EXERCISE DATA —
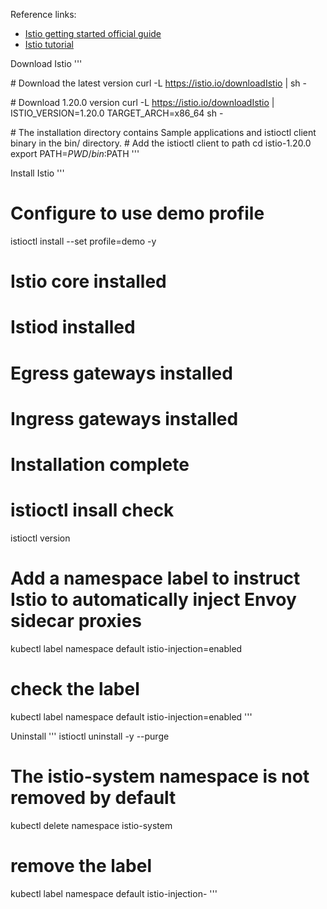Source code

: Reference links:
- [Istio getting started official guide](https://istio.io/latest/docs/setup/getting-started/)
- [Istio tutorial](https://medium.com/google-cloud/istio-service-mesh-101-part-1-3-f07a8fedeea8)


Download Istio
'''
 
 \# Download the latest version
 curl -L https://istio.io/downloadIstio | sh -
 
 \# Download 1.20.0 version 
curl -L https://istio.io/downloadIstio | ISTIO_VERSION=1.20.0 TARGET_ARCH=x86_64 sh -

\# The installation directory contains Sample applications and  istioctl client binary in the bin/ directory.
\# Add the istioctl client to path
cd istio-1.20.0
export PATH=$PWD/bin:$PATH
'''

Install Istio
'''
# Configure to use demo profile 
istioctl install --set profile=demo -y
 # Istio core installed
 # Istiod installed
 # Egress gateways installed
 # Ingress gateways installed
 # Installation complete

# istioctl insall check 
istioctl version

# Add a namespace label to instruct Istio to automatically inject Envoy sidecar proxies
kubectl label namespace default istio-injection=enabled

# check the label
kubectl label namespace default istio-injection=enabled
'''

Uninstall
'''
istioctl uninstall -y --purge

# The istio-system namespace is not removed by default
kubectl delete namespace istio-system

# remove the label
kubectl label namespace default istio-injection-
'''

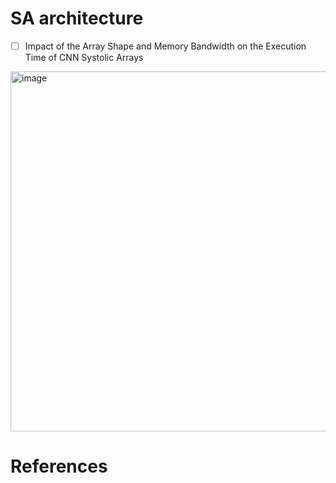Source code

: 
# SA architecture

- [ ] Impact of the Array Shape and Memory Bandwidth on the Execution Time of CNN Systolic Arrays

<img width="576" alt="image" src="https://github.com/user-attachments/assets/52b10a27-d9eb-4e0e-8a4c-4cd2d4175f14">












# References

==

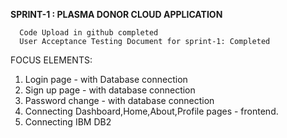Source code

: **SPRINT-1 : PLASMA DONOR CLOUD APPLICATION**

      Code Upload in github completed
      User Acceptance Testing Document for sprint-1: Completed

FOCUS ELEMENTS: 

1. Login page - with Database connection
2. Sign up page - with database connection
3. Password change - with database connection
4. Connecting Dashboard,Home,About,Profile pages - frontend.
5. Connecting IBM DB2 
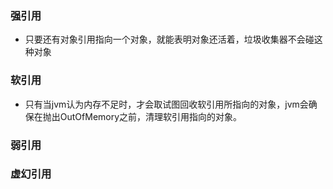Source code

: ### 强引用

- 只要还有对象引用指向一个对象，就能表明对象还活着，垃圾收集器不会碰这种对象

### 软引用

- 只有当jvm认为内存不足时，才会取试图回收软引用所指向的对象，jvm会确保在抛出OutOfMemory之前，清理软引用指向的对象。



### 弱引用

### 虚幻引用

---

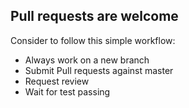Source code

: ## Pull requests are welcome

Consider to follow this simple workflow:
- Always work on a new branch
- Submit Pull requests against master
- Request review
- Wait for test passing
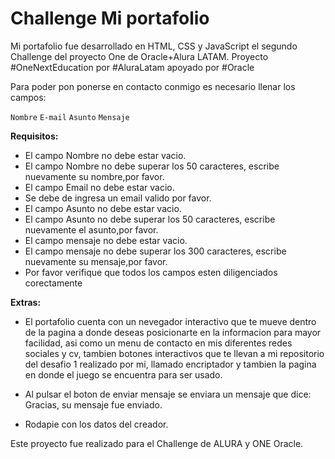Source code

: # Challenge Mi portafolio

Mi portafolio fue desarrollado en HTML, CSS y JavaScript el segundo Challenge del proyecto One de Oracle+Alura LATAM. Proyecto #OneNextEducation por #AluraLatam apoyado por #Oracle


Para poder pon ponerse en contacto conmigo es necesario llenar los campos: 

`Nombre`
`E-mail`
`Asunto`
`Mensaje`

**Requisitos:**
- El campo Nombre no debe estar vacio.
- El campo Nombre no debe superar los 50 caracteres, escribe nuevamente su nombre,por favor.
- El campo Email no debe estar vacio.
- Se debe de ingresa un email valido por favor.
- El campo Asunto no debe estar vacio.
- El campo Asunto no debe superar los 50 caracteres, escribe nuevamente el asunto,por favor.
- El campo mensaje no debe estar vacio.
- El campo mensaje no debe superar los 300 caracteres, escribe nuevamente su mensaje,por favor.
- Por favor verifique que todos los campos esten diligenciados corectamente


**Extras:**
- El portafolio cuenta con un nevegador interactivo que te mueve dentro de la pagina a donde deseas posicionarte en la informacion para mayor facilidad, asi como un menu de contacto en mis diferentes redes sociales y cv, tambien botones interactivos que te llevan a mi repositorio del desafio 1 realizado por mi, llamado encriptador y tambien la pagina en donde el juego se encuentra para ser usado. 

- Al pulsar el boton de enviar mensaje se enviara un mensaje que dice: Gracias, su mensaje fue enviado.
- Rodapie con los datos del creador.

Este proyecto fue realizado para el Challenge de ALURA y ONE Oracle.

WHAT THIS TASK INVOLVES —
The answer is the lines above from the one with "# The istio-system" to the one with "# References", set down exactly, with no pictures.

ANSWER TO THE PROBLEM —
# The istio-system namespace is not removed by default
kubectl delete namespace istio-system

# remove the label
kubectl label namespace default istio-injection-
'''

Source code

: 
# SA architecture

- [ ] Impact of the Array Shape and Memory Bandwidth on the Execution Time of CNN Systolic Arrays

<img width="576" alt="image" src="https://github.com/user-attachments/assets/52b10a27-d9eb-4e0e-8a4c-4cd2d4175f14">












# References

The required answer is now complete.